I’m working on a scripting tool to find examples of synthesized substructures from the results of previous labs. For example you can look for triloops with attached 3-stacks using a search for substruct="(((…)))" which finds nearly 3000 examples.
The “substruct” search field can be used to specify a substructure pattern to look for in the lab candidates. Dot and round brackets can be used with the usual meanings. In addition, a vertical bar ‘|’ can be used to indicate a balanced pruned structure. For example “(.(|).)” looks for 1-1 loops with just the closing pairs and unpaired bases, while “(((.(((|))))))” looks for 1-0 bulges with attached 3-stacks. Likewise “((((|))((|))((|))))” looks for a 0-0-0-0 (4-way) multiloop with at least attached 2-stacks. Adding a leading ‘|’ to the search anchors it to the “hook” area, so that “|(|)…(((((((…)))))))” will match cases where a lab structure is separated from a barcode by two unpaired bases.
You can restrict the search to labs results scoring within a given range by specifying an optional minscore and maxscore value (defaults 0 and 100 respectively).
If you are simple interested in finding which (if any) labs have a given substructure pattern, you can specify soln==“none” and it will list the locations of the structure matches found within the “secstruct” of any synthesized labs (with links to the lab results pages).
You can also restrict the search to lab results where some particular subsequence is found, such as subseq==‘GGG’ for sequences with 3 or more GGGs somewhere (anywhere) in the design (not just in the targeted substructure).

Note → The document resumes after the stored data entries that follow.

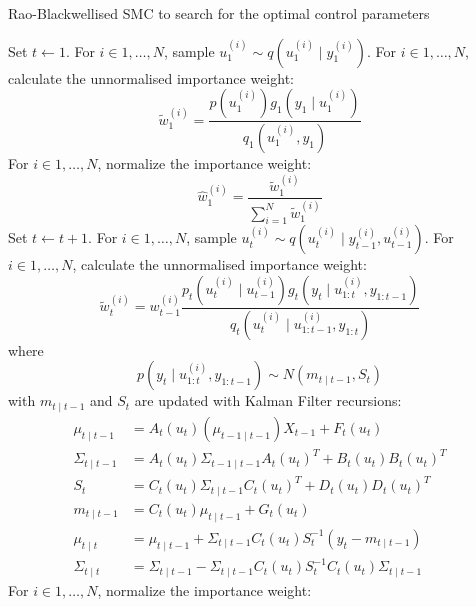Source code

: \begin{algorithm}
\caption{Rao-Blackwellised SMC to search for the optimal control parameters}\label{algo:msmc}
\begin{algorithmic}[1]
\State Set $t \gets 1$.
\State For $i \in 1, \ldots, N$, sample $u^{(i)}_1 \sim q(u^{(i)}_1 \mid y^{(i)}_1)$.
\State For $i \in 1, \ldots, N$, calculate the unnormalised importance weight:
\begin{equation*}
 \tilde{w}^{(i)}_1 = \dfrac{p(u_1^{(i)})g_1(y_1 \mid u^{(i)}_1)}{q_1(u^{(i)}_1, y_1)}
\end{equation*}
\State For $i \in 1, \ldots, N$, normalize the importance weight:
\begin{equation*}
\hat{w}^{(i)}_1 = \dfrac{\tilde{w}^{(i)}_1}{\sum^N_{i=1} \tilde{w}^{(i)}_1}
\end{equation*}
\State Set $t \gets t + 1$.
\State For $i \in 1, \ldots, N$, sample $u^{(i)}_t \sim q(u^{(i)}_t \mid y^{(i)}_{t-1}, u^{(i)}_{t-1})$.
\State For $i \in 1, \ldots, N$, calculate the unnormalised importance weight:
\begin{equation*}
   \tilde{w}^{(i)}_t = w^{(i)}_{t-1} \dfrac{p_t(u^{(i)}_t \mid u^{(i)}_{t-1})g_t(y_t \mid u^{(i)}_{1:t}, y_{1:t-1})}{q_t(u^{(i)}_t \mid u^{(i)}_{1:t-1}, y_{1:t})}
\end{equation*}
where
\begin{equation}
  p(y_t \mid u^{(i)}_{1:t}, y_{1:t-1}) \sim N(m_{t \mid t-1},S_t)
\end{equation}
with $m_{t \mid t-1}$ and $S_t$ are updated with Kalman Filter recursions:
\begin{align}
  \mu_{t \mid t -1} &= A_{t}(u_t)(\mu_{t-1 \mid t-1})X_{t-1} + F_t(u_t) \nonumber \\
  \Sigma_{t \mid t -1} &= A_{t}(u_t)\Sigma_{t -1 \mid t -1}A_{t}(u_t)^T +  B_t(u_t)B_t(u_t)^T \nonumber\\
  S_t &=  C_{t}(u_t)\Sigma_{t \mid t -1}C_{t}(u_t)^T +  D_t(u_t)D_t(u_t)^T \nonumber\\
  m_{t \mid t-1} &=  C_{t}(u_t)  \mu_{t \mid t-1} + G_t(u_t) \nonumber\\
  \mu_{t \mid t} &=   \mu_{t \mid t -1} +   \Sigma_{t \mid t -1} C_{t}(u_t)S_t^{-1}(y_t - m_{t \mid t-1}) \nonumber\\
  \Sigma_{t \mid t} &=  \Sigma_{t \mid t -1} -\Sigma_{t \mid t -1} C_{t}(u_t)S_t^{-1} C_{t}(u_t)\Sigma_{t \nonumber \mid t -1}
\end{align}
\State For $i \in 1, \ldots, N$, normalize the importance weight:

\end{algorithmic}
\end{algorithm}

The script speed is still not optimal: it can take 15-20 minutes to search all synthesized lab results for a given substructure pattern, so you need to make sure that you set the script timeout value to at least 1800 seconds (30 minutes) to be safe, then go grab a coffee or lunch.
Possible Future Work
Right now, the script merely finds and displays all matching structures, unsorted and unranked. In some cases, there may be hundreds or thousands of matches. One possibility may be apply a metric like that derived for Computationally Selected Elements to the SHAPE values for the substructures, then group by similar sequences and sort by average rank.
The substruct search pattern syntax also does not have the flexibility as yet to specify stacks of a precise length, so you cannot search for examples of successful stacks of length exactly equal to 4 for example.
Assistance with either of these goals (or other extensions) would be welcome.